Completing the Picture: Uncovering NHL MVP’s in a pile of data

Data is rarely consistent. The most consistent attribute of data is that it is usually dispersed across many files and needs to be put back together again to truly understand it.

Pivot Billions dramatically improves this process and makes it easy to merge your data and start to analyze it. As an example of this use case, we chose to analyze the disjointed 2012- 2017 National Hockey League (NHL) data from Kaggle. This is very interesting and potentially valuable data that describes various aspects of past NHL hockey games. It provides many views into the data from team statistics to to play-by-play results. However these views are each in distinct files that need to be merged.

With Pivot Billions we are able to easily select the datasets that we want to merge and put the pieces back together. This simple process is completed in two steps.

First, we select all of the files we want to merge:

Then we select what fields the files have in common and that we want to join by. This is made extremely simple through Pivot Billions’ easy Column Preview interface:

The data is now quickly imported into Pivot Billions and you have full access to the merged files.

We can now quickly and effortlessly analyze the data. Pivot Billions provide quick-analysis features such as viewing the distribution of each column in the data as well as powerful analysis features including creating new columns from the data and pivoting all of the data by any of its columns to get a new view of the data. This is one of Pivot Billions’ unique features and it allows us to quickly draw insights from the data.

For our example usecase we need to create an additional column to combine the first and last name of players using our f(x) column-creation feature.

Then filter the event column for "Goal".  Finally we pivot the data by player name, player position and player type.

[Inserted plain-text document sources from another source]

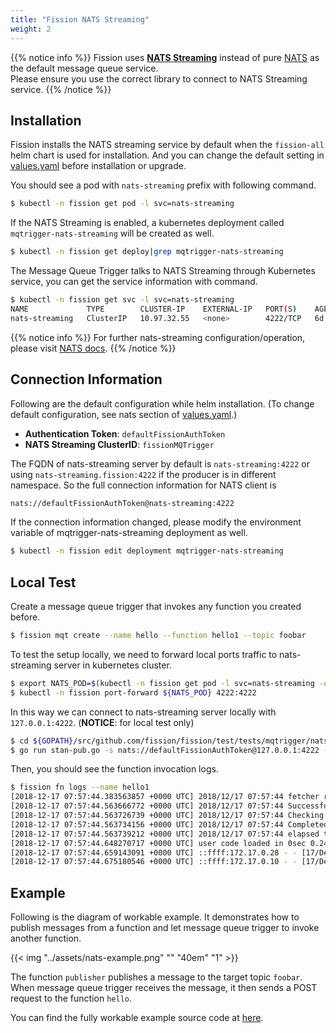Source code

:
 ```yaml
---
title: "Fission NATS Streaming"
weight: 2
---
```


{{% notice info %}}
Fission uses [**NATS Streaming**](https://github.com/nats-io/nats-streaming-server) instead of pure [NATS](https://nats.io/) as the default message queue service.</br>
Please ensure you use the correct library to connect to NATS Streaming service.
{{% /notice %}}

## Installation

Fission installs the NATS streaming service by default when the `fission-all` helm chart is used for installation.
And you can change the default setting in [values.yaml](https://github.com/fission/fission/blob/38f96c7e46e3be8d91014dd6f0aac9965d627459/charts/fission-all/values.yaml#L120-L125) before installation or upgrade.

You should see a pod with `nats-streaming` prefix with following command.

```bash
$ kubectl -n fission get pod -l svc=nats-streaming
```

If the NATS Streaming is enabled, a kubernetes deployment called `mqtrigger-nats-streaming` will be created as well.

```bash
$ kubectl -n fission get deploy|grep mqtrigger-nats-streaming
```

The Message Queue Trigger talks to NATS Streaming through Kubernetes service, you can get the service information with command.

```bash
$ kubectl -n fission get svc -l svc=nats-streaming
NAME             TYPE        CLUSTER-IP    EXTERNAL-IP   PORT(S)    AGE
nats-streaming   ClusterIP   10.97.32.55   <none>        4222/TCP   6d
```

{{% notice info %}}
For further nats-streaming configuration/operation, please visit [NATS docs](https://docs.nats.io/).
{{% /notice %}}

## Connection Information

Following are the default configuration while helm installation.
(To change default configuration, see nats section of [values.yaml](https://github.com/fission/fission/blob/master/charts/fission-all/values.yaml).)

- **Authentication Token**: `defaultFissionAuthToken`
- **NATS Streaming ClusterID**: `fissionMQTrigger`

The FQDN of nats-streaming server by default is `nats-streaming:4222` or using `nats-streaming.fission:4222` if the producer is in different namespace.
So the full connection information for NATS client is

```bash
nats://defaultFissionAuthToken@nats-streaming:4222
```

If the connection information changed, please modify the environment variable of mqtrigger-nats-streaming deployment as well.

```bash
$ kubectl -n fission edit deployment mqtrigger-nats-streaming
```

## Local Test

Create a message queue trigger that invokes any function you created before.

```bash
$ fission mqt create --name hello --function hello1 --topic foobar
```

To test the setup locally, we need to forward local ports traffic to nats-streaming server in kubernetes cluster.

```bash
$ export NATS_POD=$(kubectl -n fission get pod -l svc=nats-streaming -o name)
$ kubectl -n fission port-forward ${NATS_POD} 4222:4222
```

In this way we can connect to nats-streaming server locally with `127.0.0.1:4222`.
(**NOTICE**: for local test only)

```bash
$ cd ${GOPATH}/src/github.com/fission/fission/test/tests/mqtrigger/nats
$ go run stan-pub.go -s nats://defaultFissionAuthToken@127.0.0.1:4222 -c fissionMQTrigger -id clientPub foobar ""
```

Then, you should see the function invocation logs.

```bash
$ fission fn logs --name hello1
[2018-12-17 07:57:44.383563857 +0000 UTC] 2018/12/17 07:57:44 fetcher received fetch request and started downloading: {1 {hello-js-60kj  default    0 0001-01-01 00:00:00 +0000 UTC <nil> <nil> map[] map[] [] nil [] }   user [] [] false}
[2018-12-17 07:57:44.563666772 +0000 UTC] 2018/12/17 07:57:44 Successfully placed at /userfunc/user
[2018-12-17 07:57:44.563726739 +0000 UTC] 2018/12/17 07:57:44 Checking secrets/cfgmaps
[2018-12-17 07:57:44.563734156 +0000 UTC] 2018/12/17 07:57:44 Completed fetch request
[2018-12-17 07:57:44.563739212 +0000 UTC] 2018/12/17 07:57:44 elapsed time in fetch request = 299.120419ms
[2018-12-17 07:57:44.648270717 +0000 UTC] user code loaded in 0sec 0.240217ms
[2018-12-17 07:57:44.659143091 +0000 UTC] ::ffff:172.17.0.28 - - [17/Dec/2018:07:57:44 +0000] "POST /specialize HTTP/1.1" 202 - "-" "Go-http-client/1.1"
[2018-12-17 07:57:44.675180546 +0000 UTC] ::ffff:172.17.0.10 - - [17/Dec/2018:07:57:44 +0000] "POST / HTTP/1.1" 200 14 "-" "Go-http-client/1.1"
```

## Example

Following is the diagram of workable example.
It demonstrates how to publish messages from a function and let message queue trigger to invoke another function.

{{< img "../assets/nats-example.png" "" "40em" "1" >}}

The function `publisher` publishes a message to the target topic `foobar`.
When message queue trigger receives the message, it then sends a POST request to the function `hello`.

You can find the fully workable example source code at [here](https://github.com/fission/examples/tree/master/message-queue/nats-streaming).
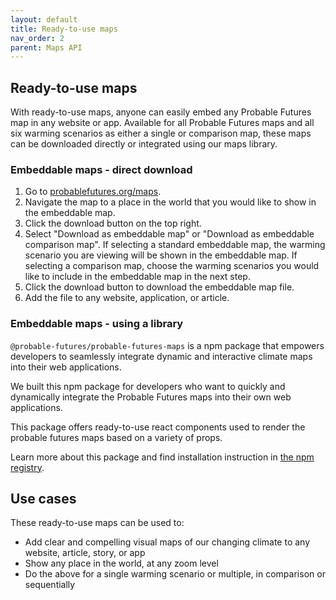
 ```yaml
---
layout: default
title: Ready-to-use maps
nav_order: 2
parent: Maps API
---
```


## Ready-to-use maps

With ready-to-use maps, anyone can easily embed any Probable Futures map in any website or app. Available for all Probable Futures maps and all six warming scenarios as either a single or comparison map, these maps can be downloaded directly or integrated using our maps library. 

### Embeddable maps - direct download

1. Go to [probablefutures.org/maps](https://probablefutures.org/maps).
2. Navigate the map to a place in the world that you would like to show in the embeddable map.
3. Click the download button on the top right.
4. Select "Download as embeddable map" or "Download as embeddable comparison map". If selecting a standard embeddable map, the warming scenario you are viewing will be shown in the embeddable map. If selecting a comparison map, choose the warming scenarios you would like to include in the embeddable map in the next step.
5. Click the download button to download the embeddable map file.
6. Add the file to any website, application, or article.

### Embeddable maps - using a library

`@probable-futures/probable-futures-maps` is a npm package that empowers developers to seamlessly integrate dynamic and interactive climate maps into their web applications.

We built this npm package for developers who want to quickly and dynamically integrate the Probable Futures maps into their own web applications.

This package offers ready-to-use react components used to render the probable futures maps based on a variety of props.

Learn more about this package and find installation instruction in [the npm registry](https://www.npmjs.com/package/@probable-futures/probable-futures-maps).

## Use cases

These ready-to-use maps can be used to:

- Add clear and compelling visual maps of our changing climate to any website, article, story, or app
- Show any place in the world, at any zoom level
- Do the above for a single warming scenario or multiple, in comparison or sequentially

We can now immediately see in the pivot table that in a goal event, there are three types of players involved. The scorer, any assist player, and the goalie.  With regard to position, we see that the Center and the Goalie(obviously) are the most involved in goal events.  Interestingly, the Defenseman position contributes overall to more goals than either wing position.

By deselecting the goalie player type and adding the full name, we can find out which players contribute the most toward a goal in either scores or assists.

Sidney Crosby (Center) and Patrick Kane (Right Wing) lead the pack of players from 2012-2016 in overall contribution to their teams' goals.

This extremely powerful analysis allows us to start to put together the ideal NHL fantasy team as well as compare existing teams by their individual players.  Aside from the stats in the dataset, you can derive other common hockey metrics such as the Corsi and the Fenwick along with the provided plus minus stat.  It could also be used by NHL recruiters to determine which players might be the best fit for their team to increase their win percentage.